# shift into park



## stam-adam

Добрый день,
подскажите, пожалуйста, как в обиходе в России говорят "shift into park"? 
Человек приехал забрать ребенка после уроков, дорога у школы забита машинами. Someone drives out of the line. I roll the SUV a car's length closer to the school and shift back into park.
Спасибо.


----------



## Enquiring Mind

... опять включаю парковку?  _You're the natives!  _


----------



## Rosett

"...перевёл рычаг (обратно) в паркинг".


----------



## stam-adam

Rosett said:


> "...перевёл рычаг (обратно) в паркинг".


Спасибо, Rosett!


----------



## stam-adam

Enquiring Mind said:


> ... опять включаю парковку?  _You're the natives!  _


Спасибо. (да, мой русский родом из России, где когда-то говорили по-русски. Но в те времена там некоторых реалий еще просто не существовало)


----------



## DrDIT

Never heard "переключить в паркинг", it sounds very wrong to me. Colloqually I'd say "переключился на парковку" or just "поставил на Р (П)", while in a car manual it would be along the lines "перевести рычаг АКПП в парковочное положение". Still, most people would just say "I stopped the car" without mentioning the gear shift action.


----------



## Q-cumber

Обычно говорят/пишут "поставить на паркинг". Впрочем, следует заметить, что в обиходе положение рычага переключения передач упоминается крайне редко. Чаще такие выражения встречаются на технических форумах. А в разговоре - только если положение рычага КПП имеет значение для дальнейшего рассказа.
"Поставил машину на нейтралку и мы затолкали её в гараж."
"Я всегда просто ставлю машину на паркинг, а ручник (ручной тормоз) не включаю." и т.д.
Также следует учитывать, что процент машин "на автомате" (с АКПП) в России/Европе не столь велик, как, скажем, в США. Поэтому далеко не все даже знают, что такое "паркинг (режим "Р").

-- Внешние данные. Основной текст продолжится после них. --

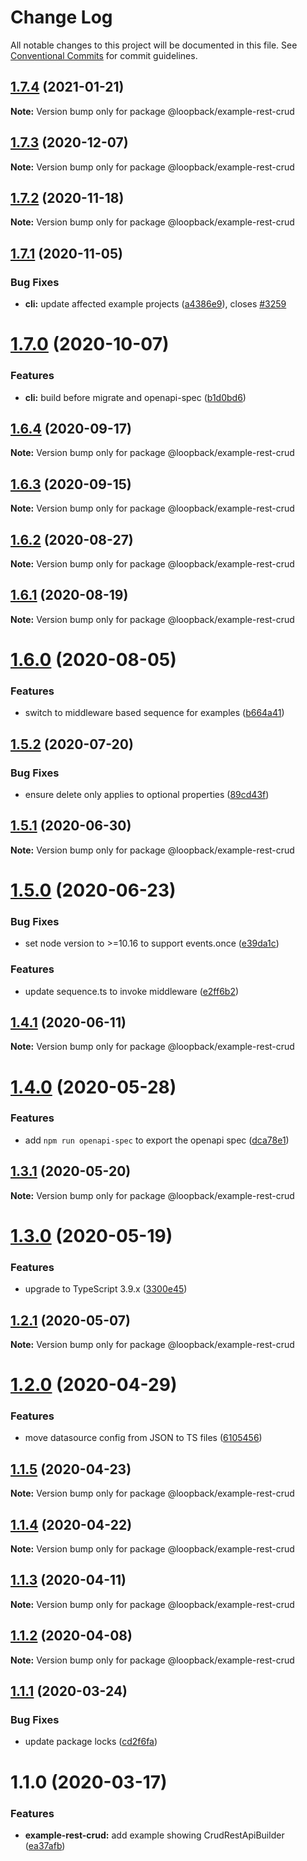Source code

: # Change Log

All notable changes to this project will be documented in this file.
See [Conventional Commits](https://conventionalcommits.org) for commit guidelines.

## [1.7.4](https://github.com/strongloop/loopback-next/compare/@loopback/example-rest-crud@1.7.3...@loopback/example-rest-crud@1.7.4) (2021-01-21)

**Note:** Version bump only for package @loopback/example-rest-crud





## [1.7.3](https://github.com/strongloop/loopback-next/compare/@loopback/example-rest-crud@1.7.2...@loopback/example-rest-crud@1.7.3) (2020-12-07)

**Note:** Version bump only for package @loopback/example-rest-crud





## [1.7.2](https://github.com/strongloop/loopback-next/compare/@loopback/example-rest-crud@1.7.1...@loopback/example-rest-crud@1.7.2) (2020-11-18)

**Note:** Version bump only for package @loopback/example-rest-crud





## [1.7.1](https://github.com/strongloop/loopback-next/compare/@loopback/example-rest-crud@1.7.0...@loopback/example-rest-crud@1.7.1) (2020-11-05)


### Bug Fixes

* **cli:** update affected example projects ([a4386e9](https://github.com/strongloop/loopback-next/commit/a4386e921713739417de5d4795950209d2f14e22)), closes [#3259](https://github.com/strongloop/loopback-next/issues/3259)





# [1.7.0](https://github.com/strongloop/loopback-next/compare/@loopback/example-rest-crud@1.6.4...@loopback/example-rest-crud@1.7.0) (2020-10-07)


### Features

* **cli:** build before migrate and openapi-spec ([b1d0bd6](https://github.com/strongloop/loopback-next/commit/b1d0bd69319f71712d2dd257e3dea734218b3cbb))





## [1.6.4](https://github.com/strongloop/loopback-next/compare/@loopback/example-rest-crud@1.6.3...@loopback/example-rest-crud@1.6.4) (2020-09-17)

**Note:** Version bump only for package @loopback/example-rest-crud





## [1.6.3](https://github.com/strongloop/loopback-next/compare/@loopback/example-rest-crud@1.6.2...@loopback/example-rest-crud@1.6.3) (2020-09-15)

**Note:** Version bump only for package @loopback/example-rest-crud





## [1.6.2](https://github.com/strongloop/loopback-next/compare/@loopback/example-rest-crud@1.6.1...@loopback/example-rest-crud@1.6.2) (2020-08-27)

**Note:** Version bump only for package @loopback/example-rest-crud





## [1.6.1](https://github.com/strongloop/loopback-next/compare/@loopback/example-rest-crud@1.6.0...@loopback/example-rest-crud@1.6.1) (2020-08-19)

**Note:** Version bump only for package @loopback/example-rest-crud





# [1.6.0](https://github.com/strongloop/loopback-next/compare/@loopback/example-rest-crud@1.5.2...@loopback/example-rest-crud@1.6.0) (2020-08-05)


### Features

* switch to middleware based sequence for examples ([b664a41](https://github.com/strongloop/loopback-next/commit/b664a4195a81c7cd4a4f71e4f7cacb9edb21347b))





## [1.5.2](https://github.com/strongloop/loopback-next/compare/@loopback/example-rest-crud@1.5.1...@loopback/example-rest-crud@1.5.2) (2020-07-20)


### Bug Fixes

* ensure delete only applies to optional properties ([89cd43f](https://github.com/strongloop/loopback-next/commit/89cd43f1a455983f120d9bb9c869eac36adc7ad7))





## [1.5.1](https://github.com/strongloop/loopback-next/compare/@loopback/example-rest-crud@1.5.0...@loopback/example-rest-crud@1.5.1) (2020-06-30)

**Note:** Version bump only for package @loopback/example-rest-crud





# [1.5.0](https://github.com/strongloop/loopback-next/compare/@loopback/example-rest-crud@1.4.1...@loopback/example-rest-crud@1.5.0) (2020-06-23)


### Bug Fixes

* set node version to >=10.16 to support events.once ([e39da1c](https://github.com/strongloop/loopback-next/commit/e39da1ca47728eafaf83c10ce35b09b03b6a4edc))


### Features

* update sequence.ts to invoke middleware ([e2ff6b2](https://github.com/strongloop/loopback-next/commit/e2ff6b22367e919926d0f41f6d939d988c654c00))





## [1.4.1](https://github.com/strongloop/loopback-next/compare/@loopback/example-rest-crud@1.4.0...@loopback/example-rest-crud@1.4.1) (2020-06-11)

**Note:** Version bump only for package @loopback/example-rest-crud





# [1.4.0](https://github.com/strongloop/loopback-next/compare/@loopback/example-rest-crud@1.3.1...@loopback/example-rest-crud@1.4.0) (2020-05-28)


### Features

* add `npm run openapi-spec` to export the openapi spec ([dca78e1](https://github.com/strongloop/loopback-next/commit/dca78e1ba3241ed2a0e7067e00cc1afd001f0335))





## [1.3.1](https://github.com/strongloop/loopback-next/compare/@loopback/example-rest-crud@1.3.0...@loopback/example-rest-crud@1.3.1) (2020-05-20)

**Note:** Version bump only for package @loopback/example-rest-crud





# [1.3.0](https://github.com/strongloop/loopback-next/compare/@loopback/example-rest-crud@1.2.1...@loopback/example-rest-crud@1.3.0) (2020-05-19)


### Features

* upgrade to TypeScript 3.9.x ([3300e45](https://github.com/strongloop/loopback-next/commit/3300e4569ab8410bb1285f7a54d326e9d976476d))





## [1.2.1](https://github.com/strongloop/loopback-next/compare/@loopback/example-rest-crud@1.2.0...@loopback/example-rest-crud@1.2.1) (2020-05-07)

**Note:** Version bump only for package @loopback/example-rest-crud





# [1.2.0](https://github.com/strongloop/loopback-next/compare/@loopback/example-rest-crud@1.1.5...@loopback/example-rest-crud@1.2.0) (2020-04-29)


### Features

* move datasource config from JSON to TS files ([6105456](https://github.com/strongloop/loopback-next/commit/6105456deb6d7acadc3e46867558311dce2d005c))





## [1.1.5](https://github.com/strongloop/loopback-next/compare/@loopback/example-rest-crud@1.1.4...@loopback/example-rest-crud@1.1.5) (2020-04-23)

**Note:** Version bump only for package @loopback/example-rest-crud





## [1.1.4](https://github.com/strongloop/loopback-next/compare/@loopback/example-rest-crud@1.1.3...@loopback/example-rest-crud@1.1.4) (2020-04-22)

**Note:** Version bump only for package @loopback/example-rest-crud





## [1.1.3](https://github.com/strongloop/loopback-next/compare/@loopback/example-rest-crud@1.1.2...@loopback/example-rest-crud@1.1.3) (2020-04-11)

**Note:** Version bump only for package @loopback/example-rest-crud





## [1.1.2](https://github.com/strongloop/loopback-next/compare/@loopback/example-rest-crud@1.1.1...@loopback/example-rest-crud@1.1.2) (2020-04-08)

**Note:** Version bump only for package @loopback/example-rest-crud





## [1.1.1](https://github.com/strongloop/loopback-next/compare/@loopback/example-rest-crud@1.1.0...@loopback/example-rest-crud@1.1.1) (2020-03-24)


### Bug Fixes

* update package locks ([cd2f6fa](https://github.com/strongloop/loopback-next/commit/cd2f6fa7a732afe4a16f4ccf8316ff3142959fe8))





# 1.1.0 (2020-03-17)


### Features

* **example-rest-crud:** add example showing CrudRestApiBuilder ([ea37afb](https://github.com/strongloop/loopback-next/commit/ea37afb8d9e4ca9aef032b84e349e918d945e8ee))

> Someone drives out of the line. I roll the SUV a car's length closer to the school and shift back into park.


Я с трудом представляю, чтобы в подобной ситуации кто-то стал поминать всуе коробку передач на русском языке. "Я переставил машину (на одно место) поближе к школе". Или, может быть, "перепарковал" (разг.).


----------



## Rosett

Q-cumber said:


> Я с трудом представляю, чтобы в подобной ситуации кто-то стал поминать всуе коробку передач на русском языке. "Я переставил машину (на одно место) поближе к школе". Или, может быть, "перепарковал" (разг.).


Здесь отражены иные реалии, которым трудно найти параллель в российской жизни.
Родители создали привычную долгую пробку в узком проезде, ведущем к месту посадки/высадки детей у частной школы. У всех машины (внедорожники и т.д.) с АКПП, которые можно удерживать на месте при работающем двигателе просто педалью рабочего тормоза. Но продвижение идёт настолько медленно, что водитель, не желающий насиловать АКПП и свою ногу долгим удержанием, предпочитает при каждом продвижении вперёд на корпус  переводить рычаг АКПП в стояночное положение и отпускать педаль тормоза. Мотор при этом продолжает работать на холостых оборотах, но гораздо легче, так как нагрузки АКПП на него нет. Поэтому речь идёт не о перестановке машины или перепарковке, а о медленном продвижени вперёд в единственной полосе по мере выезда машин, сажающих детей по одному, и связанном с этим нарастающим раздражением водителя, что, вероятно, имеет значение для рассказа.


----------



## stam-adam

Rosett said:


> Здесь отражены иные реалии, которым трудно найти параллель в российской жизни.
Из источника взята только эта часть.